Mi., 13.04.2022 , 09:56 Uhr

Regensburg: Westbad reduziert Wassertemperatur wegen Gas-Krise

Deutschland bereitet sich wegen des Krieges in der Ukraine auf eine schlechtere Gasversorgung aus Russland vor. Das trifft auch Schwimmbäder in Bayern. Das Westbad in Regensburg hat jetzt reagiert.

Der Krieg in der Ukraine und die Diskussion um russisches Gas lassen das Wasser in manchen bayerischen Schwimmbädern kälter werden. Wegen eines befürchteten Gaslieferstopps haben einige Bäder die Temperatur in den Becken gesenkt, um Energie zu sparen.

 

Das Westbad in Regensburg verringerte die Wassertemperatur im Wellenbecken auf 28 Grad und im Schwimmerbecken auf 26 Grad, wie ein Sprecher der Stadtwerke sagte. «Die Temperatur müsse aber noch so sein, dass sich die Menschen länger im Wasser aufhalten.» Familien hätten ein anderes Temperaturempfinden als Sportschwimmer.

 

 

Schwimmbäder wollen mit Solaranlagen unabhängiger werden

In den Bädern in Würzburg werden die Temperaturen um zwei Grad vermindert, wie eine Sprecherin der Würzburger Versorgungs- und Verkehrs-GmbH mitteilte. Zudem gebe es in den Duschen eines Bades nur kaltes Wasser. Würde es einen Stop der russischen Gaslieferungen geben, müssten die Schwimmbäder in Würzburg schließen, hieß es weiter.

Nicht überall ist es in den Becken schon merklich kälter: In München wird den Stadtwerken zufolge die Temperatur nicht abgesenkt. Sollte sich der Gas-Streit mit Russland verschärfen, werde über Maßnahmen nachgedacht.
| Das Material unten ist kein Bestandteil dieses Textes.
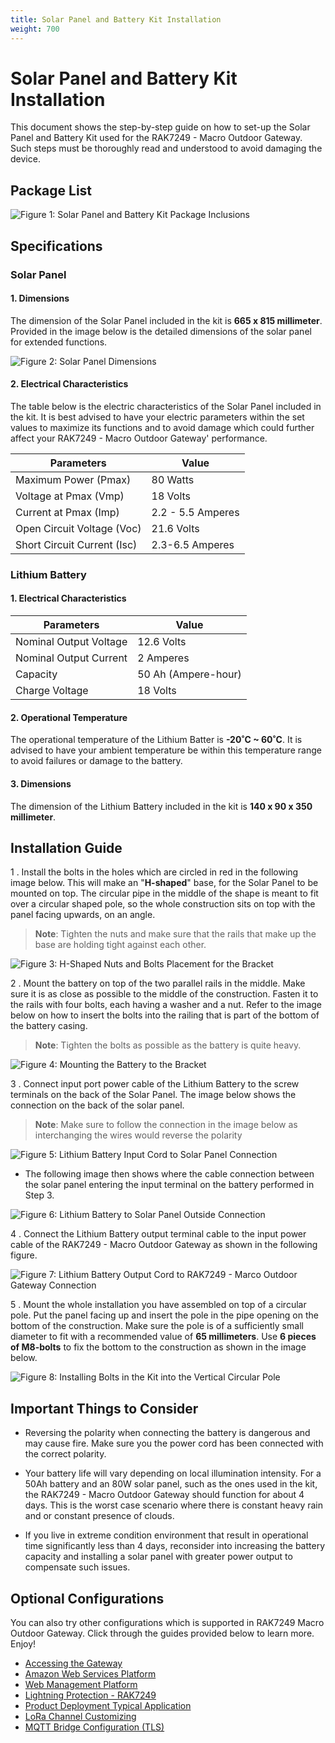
 ```yaml
---
title: Solar Panel and Battery Kit Installation
weight: 700
---
```


# Solar Panel and Battery Kit Installation

This document shows the step-by-step guide on how to set-up the Solar Panel and Battery Kit used for the RAK7249 - Macro Outdoor Gateway. Such steps must be thoroughly read and understood to avoid damaging the device.


## Package List
![Figure 1: Solar Panel and Battery Kit Package Inclusions](images/package_inclusion_solar.jpg)

## Specifications

### Solar Panel

#### 1. Dimensions

The dimension of the Solar Panel included in the kit is **665 x 815 millimeter**. Provided in the image below is the detailed dimensions of the solar panel for extended functions.

![Figure 2: Solar Panel Dimensions](images/solar_dimension.jpg)

#### 2. Electrical Characteristics

The table below is the electric characteristics of the Solar Panel included in the kit. It is best advised to have your electric parameters within the set values to maximize its functions and to avoid damage which could further affect your RAK7249 - Macro Outdoor Gateway' performance.

| Parameters                  | Value             |
|-----------------------------|-------------------|
| Maximum Power (Pmax)        | 80 Watts          |
| Voltage at Pmax (Vmp)       | 18 Volts          |
| Current at Pmax (Imp)       | 2.2 - 5.5 Amperes |
| Open Circuit Voltage (Voc)  | 21.6 Volts        |
| Short Circuit Current (Isc) | 2.3-6.5 Amperes   |

### Lithium Battery

#### 1. Electrical Characteristics

| Parameters             | Value               |
|------------------------|---------------------|
| Nominal Output Voltage | 12.6 Volts          |
| Nominal Output Current | 2 Amperes           |
| Capacity               | 50 Ah (Ampere-hour) |
| Charge Voltage         | 18 Volts            |

#### 2. Operational Temperature

The operational temperature of the Lithium Batter is **-20˚C ~ 60˚C**. It is advised to have your ambient temperature be within this temperature range to avoid failures or damage to the battery. 

#### 3. Dimensions

The dimension of the Lithium Battery included in the kit is **140 x 90 x 350 millimeter**.
## Installation Guide

1 . Install the bolts in the holes which are circled in red in the following image below. This will make an "**H-shaped**" base, for the Solar Panel to be mounted on top. The circular pipe in the middle of the shape is meant to fit over a circular shaped pole, so the whole construction sits on top with the panel facing upwards, on an angle.

>**Note**: Tighten the nuts and make sure that the rails that make up the base are holding tight against each other.

![Figure 3: H-Shaped Nuts and Bolts Placement for the Bracket](images/h_shaped.jpg)

2 . Mount the battery on top of the two parallel rails in the middle. Make sure it is as close as possible to the middle of the construction. Fasten it to the rails with four bolts, each having a washer and a nut. Refer to the image below on how to insert the bolts into the railing that is part of the bottom of the battery casing.

>**Note**: Tighten the bolts as possible as the battery is quite heavy.

![Figure 4: Mounting the Battery to the Bracket](images/mounting.jpg)

3 . Connect input port power cable of the Lithium Battery to the screw terminals on the back of the Solar Panel. The image below shows the connection on the back of the solar panel.

>**Note**: Make sure to follow the connection in the image below as interchanging the wires would reverse the polarity

![Figure 5: Lithium Battery Input Cord to Solar Panel Connection](images/lithium.jpg)

* The following image then shows where the cable connection between the solar panel entering the input terminal on the battery performed in Step 3.

![Figure 6: Lithium Battery to Solar Panel Outside Connection](images/outside.jpg)

4 . Connect the Lithium Battery output terminal cable to the input power cable of the RAK7249 - Macro Outdoor Gateway as shown in the following figure.

![Figure 7: Lithium Battery Output Cord to RAK7249 - Marco Outdoor Gateway Connection](images/output.jpg)

5 . Mount the whole installation you have assembled on top of a circular pole. Put the panel facing up and insert the pole in the pipe opening on the bottom of the construction. Make sure the pole is of a sufficiently small diameter to fit with a recommended value of **65 millimeters**. Use **6 pieces of M8-bolts** to fix the bottom to the construction as shown in the image below.

![Figure 8: Installing Bolts in the Kit into the Vertical Circular Pole](images/install_bolts.jpg)

## Important Things to Consider
* Reversing the polarity when connecting the battery is dangerous and may cause fire. Make sure you the power cord has been connected with the correct polarity.

* Your battery life will vary depending on local illumination intensity. For a 50Ah battery and an 80W solar panel, such as the ones used in the kit, the RAK7249 - Macro Outdoor Gateway should function for about 4 days. This is the worst case scenario where there is constant heavy rain and or constant presence of clouds.

* If you live in extreme condition environment that result in operational time significantly less than 4 days, reconsider into increasing the battery capacity and installing a solar panel with greater power output to compensate such issues.

## Optional Configurations
You can also try other configurations which is supported in RAK7249 Macro Outdoor Gateway. Click through the guides provided below to learn more. Enjoy!
* [Accessing the Gateway](https://doc.rakwireless.com/rak7249----macro-outdoor-gateway/accessing-the-gateway)
* [Amazon Web Services Platform](https://doc.rakwireless.com/rak7249----macro-outdoor-gateway/amazon-web-services-platform)
* [Web Management Platform](https://doc.rakwireless.com/rak7249----macro-outdoor-gateway/web-management-platform)
* [Lightning Protection - RAK7249](https://doc.rakwireless.com/rak7249----macro-outdoor-gateway/lightning-protection---rak7249)
* [Product Deployment Typical Application](https://doc.rakwireless.com/rak7249----macro-outdoor-gateway/product-deployment-typical-application)
* [LoRa Channel Customizing](https://doc.rakwireless.com/rak7249----macro-outdoor-gateway/lora-channel-customizing)
* [MQTT Bridge Configuration (TLS)](https://doc.rakwireless.com/rak7249----macro-outdoor-gateway/mqtt-bridge-configuration--tls-)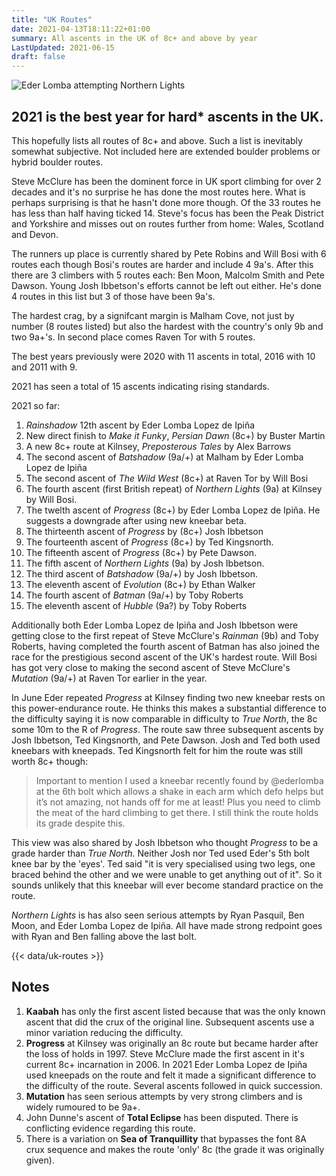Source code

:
 ```yaml
---
title: "UK Routes"
date: 2021-04-13T18:11:22+01:00
summary: All ascents in the UK of 8c+ and above by year
LastUpdated: 2021-06-15
draft: false
---
```


![Eder Lomba attempting Northern Lights](/img/eder-northern-lights-01.jpg)

## 2021 is the best year for hard* ascents in the UK.

This hopefully lists all routes of 8c+ and above. Such a list is inevitably somewhat subjective. Not included here are extended boulder problems or hybrid boulder routes.

Steve McClure has been the dominent force in UK sport climbing for over 2 decades and it's no surprise he has done the most routes here. What is perhaps surprising is that he hasn't done more though. Of the 33 routes he has less than half having ticked 14. Steve's focus has been the Peak District and Yorkshire and misses out on routes further from home: Wales, Scotland and Devon. 

The runners up place is currently shared by Pete Robins and Will Bosi with 6 routes each though Bosi's routes are harder and include 4 9a's. After this there are 3 climbers with 5 routes each: Ben Moon, Malcolm Smith and Pete Dawson. Young Josh Ibbetson's efforts cannot be left out either. He's done 4 routes in this list but 3 of those have been 9a's.

The hardest crag, by a signifcant margin is Malham Cove, not just by number (8 routes listed) but also the hardest with the country's only 9b and two 9a+'s. In second place comes Raven Tor with 5 routes.

The best years previously were 2020 with 11 ascents in total, 2016 with 10 and 2011 with 9.

2021 has seen a total of 15 ascents indicating rising standards.

2021 so far:

1. *Rainshadow* 12th ascent by Eder Lomba Lopez de Ipiña
2. New direct finish to *Make it Funky*, *Persian Dawn* (8c+) by Buster Martin
3. A new 8c+ route at Kilnsey, *Preposterous Tales* by Alex Barrows
4. The second ascent of *Batshadow* (9a/+) at Malham by Eder Lomba Lopez de Ipiña
5. The second ascent of *The Wild West* (8c+) at Raven Tor by Will Bosi
6. The fourth ascent (first British repeat) of *Northern Lights* (9a) at Kilnsey by Will Bosi.
7. The twelth ascent of *Progress* (8c+) by Eder Lomba Lopez de Ipiña. He suggests a downgrade after using new kneebar beta.
8. The thirteenth ascent of *Progress* by (8c+) Josh Ibbetson
9. The fourteenth ascent of *Progress* (8c+) by Ted Kingsnorth.
10. The fifteenth ascent of *Progress* (8c+) by Pete Dawson.
11. The fifth ascent of *Northern Lights* (9a) by Josh Ibbetson.
12. The third ascent of *Batshadow* (9a/+) by Josh Ibbetson.
13. The eleventh ascent of *Evolution* (8c+) by Ethan Walker
14. The fourth ascent of *Batman* (9a/+) by Toby Roberts
15. The eleventh ascent of *Hubble* (9a?) by Toby Roberts

Additionally both Eder Lomba Lopez de Ipiña and Josh Ibbetson were getting close to the first repeat of Steve McClure's *Rainman* (9b) and Toby Roberts, having completed the fourth ascent of Batman has also joined the race for the prestigious second ascent of the UK's hardest route. Will Bosi has got very close to making the second ascent of Steve McClure's *Mutation* (9a/+) at Raven Tor earlier in the year.

In June Eder repeated *Progress* at Kilnsey finding two new kneebar rests on this power-endurance route. He thinks this makes a substantial difference to the difficulty saying it is now comparable in difficulty to *True North*, the 8c some 10m to the R of *Progress*. The route saw three subsequent ascents by Josh Ibbetson, Ted Kingsnorth, and Pete Dawson. Josh and Ted both used kneebars with kneepads. Ted Kingsnorth felt for him the route was still worth 8c+ though:

> Important to mention I used a kneebar recently found by @ederlomba at the 6th bolt which allows a shake in each arm which defo helps but it’s not amazing, not hands off for me at least! Plus you need to climb the meat of the hard climbing to get there. I still think the route holds its grade despite this.

This view was also shared by Josh Ibbetson who thought *Progress* to be a grade harder than *True North*. Neither Josh nor Ted used Eder's 5th bolt knee bar by the 'eyes'. Ted said "it is very specialised using two legs, one braced behind the other and we were unable to get anything out of it". So it sounds unlikely that this kneebar will ever become standard practice on the route.

*Northern Lights* is has also seen serious attempts by Ryan Pasquil, Ben Moon, and Eder Lomba Lopez de Ipiña. All have made strong redpoint goes with Ryan and Ben falling above the last bolt.


{{< data/uk-routes >}}


## Notes

1. **Kaabah** has only the first ascent listed because that was the only known ascent that did the crux of the original line. Subsequent ascents use a minor variation reducing the difficulty.
2. **Progress** at Kilnsey was originally an 8c route but became harder after the loss of holds in 1997. Steve McClure made the first ascent in it's current 8c+ incarnation in 2006. In 2021 Eder Lomba Lopez de Ipiña used kneepads on the route and felt it made a significant difference to the difficulty of the route. Several ascents followed in quick succession.
4. **Mutation** has seen serious attempts by very strong climbers and is widely rumoured to be 9a+. 
5. John Dunne's ascent of **Total Eclipse** has been disputed. There is conflicting evidence regarding this route.
6. There is a variation on **Sea of Tranquillity** that bypasses the font 8A crux sequence and makes the route 'only' 8c (the grade it was originally given).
Generell wollen sich die Schwimmhallen mit Solaranlagen und Ökostrom unabhängiger von Gas machen.

 

Gasversorgung könnte schlechter werden

Die Bundesregierung bereitet sich wegen des Krieges in der Ukraine und russischer Drohungen auf eine erhebliche Verschlechterung der Gasversorgung in Deutschland vor. Bundeswirtschaftsminister Robert Habeck (Grüne) hatte Ende März die Frühwarnstufe als erste von drei Krisenstufen des sogenannten Notfallplans Gas in Kraft gesetzt und an alle Verbraucher appelliert, Gas zu sparen.

 

Die Deutsche Gesellschaft für das Badewesen (DGfdB) hatte erklärt, dass Bäder die Temperaturen senken, um Gas zu sparen und sich auf den kommenden Winter vorzubereiten. Schwimmbäder könnten auch zu weiteren Maßnahmen greifen und beispielsweise auf beheizte Außenbereiche oder auf weitere Attraktionen verzichten. Bei einem Stopp der Gaslieferungen aus Russland könnten die Schwimmbäder auch komplett schließen.